Alex wrote:
> Yes, it's a web front-end, using apache and php-fpm.
> It's written using laravel and PHP.

It relieves me (Whew!) that it is not using WP which historically has
had deep security vulnerabilities quite often.  And therefore in the
situation you are proposing would be a likely stepping stone,
cascading into whole system vulnerabilities.

> I figured that if main.cf was owned by root and group writable, the
> regular user would be able to edit it, then use sudo to reload/restart
> when necessary.

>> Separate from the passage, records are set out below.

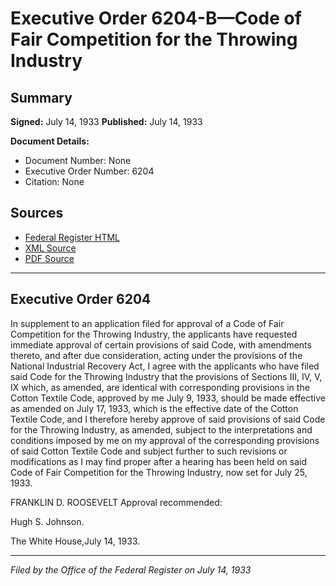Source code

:# Executive Order 6204-B—Code of Fair Competition for the Throwing Industry

## Summary

**Signed:** July 14, 1933
**Published:** July 14, 1933

**Document Details:**
- Document Number: None
- Executive Order Number: 6204
- Citation: None

## Sources
- [Federal Register HTML](https://www.presidency.ucsb.edu/documents/executive-order-6204-b-code-fair-competition-for-the-throwing-industry)
- [XML Source](None)
- [PDF Source](None)

---

## Executive Order 6204

In supplement to an application filed for approval of a Code of Fair Competition for the Throwing Industry, the applicants have requested immediate approval of certain provisions of said Code, with amendments thereto, and after due consideration, acting under the provisions of the National Industrial Recovery Act, I agree with the applicants who have filed said Code for the Throwing Industry that the provisions of Sections III, IV, V, IX which, as amended, are identical with corresponding provisions in the Cotton Textile Code, approved by me July 9, 1933, should be made effective as amended on July 17, 1933, which is the effective date of the Cotton Textile Code, and I therefore hereby approve of said provisions of said Code for the Throwing Industry, as amended, subject to the interpretations and conditions imposed by me on my approval of the corresponding provisions of said Cotton Textile Code and subject further to such revisions or modifications as I may find proper after a hearing has been held on said Code of Fair Competition for the Throwing Industry, now set for July 25, 1933.

FRANKLIN D. ROOSEVELT
Approval recommended:     

Hugh S. Johnson.

The White House,July 14, 1933.

---

*Filed by the Office of the Federal Register on July 14, 1933*
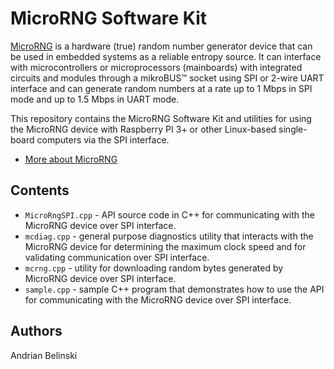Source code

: # MicroRNG Software Kit

[MicroRNG](https://tectrolabs.com/microrng/) is a hardware (true) random number generator device that can be used in embedded systems as a reliable entropy source. It can interface with microcontrollers or microprocessors (mainboards) with integrated circuits and modules through a mikroBUS™ socket using SPI or 2-wire UART interface and can generate random numbers at a rate up to 1 Mbps in SPI mode and up to 1.5 Mbps in UART mode.

This repository contains the MicroRNG Software Kit and utilities for using the MicroRNG device with Raspberry PI 3+ or other Linux-based single-board computers via the SPI interface.

* [More about MicroRNG](https://tectrolabs.com/microrng/)

## Contents

* `MicroRngSPI.cpp` - API source code in C++ for communicating with the MicroRNG device over SPI interface.
* `mcdiag.cpp` - general purpose diagnostics utility that interacts with the MicroRNG device for determining the maximum clock speed and for validating communication over SPI interface.
* `mcrng.cpp` - utility for downloading random bytes generated by MicroRNG device over SPI interface.
* `sample.cpp` - sample C++ program that demonstrates how to use the API for communicating with the MicroRNG device over SPI interface.

## Authors

Andrian Belinski  
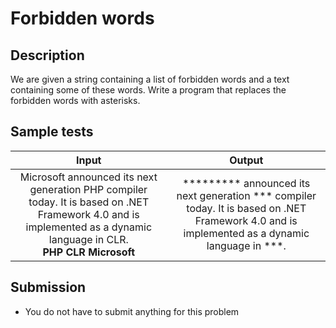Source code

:# Forbidden words

## Description
We are given a string containing a list of forbidden words and a text containing some of these words.
Write a program that replaces the forbidden words with asterisks.

## Sample tests

| Input | Output |
|:-----:|:------:|
| Microsoft announced its next generation PHP compiler today. It is based on .NET Framework 4.0 and is implemented as a dynamic language in CLR.<br>**PHP** **CLR** **Microsoft** | \*\*\*\*\*\*\*\*\* announced its next generation \*\*\* compiler today. It is based on .NET Framework 4.0 and is implemented as a dynamic language in \*\*\*. |

## Submission
- You do not have to submit anything for this problem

Apache is running as user "apache" while the php-fpm
> user is "developer". The developer account is not in the same group as
> the apache user.
> 
> This is the age-old problem with having a web-based application.

Yes.  [[ And I have a mental model that databases are often used as a
layer to adapt between the two different user account permission systems. ]]

It seems to me that if you have confidence in the security of your web
UI application that it could safely use sudo to edit, modify, install,
updated configuration files.  Assuming that the processes that do this
are data "taint" safe and sufficiently paranoid.  And then also use
sudo to reload postfix after having changed those files.  In which
case the files would remain owned by root:root and the interface to
modifying them would use sudo.  The ultimate security of the system
would still rest with the security of the web UI.

This still leaves me curious as to the need for this management
interface.  Setting up the Apache, PHP-FPM, Laravel, and associated
web management framework, and sudo, on the system natively would be
more complex than setting up Postifx natively.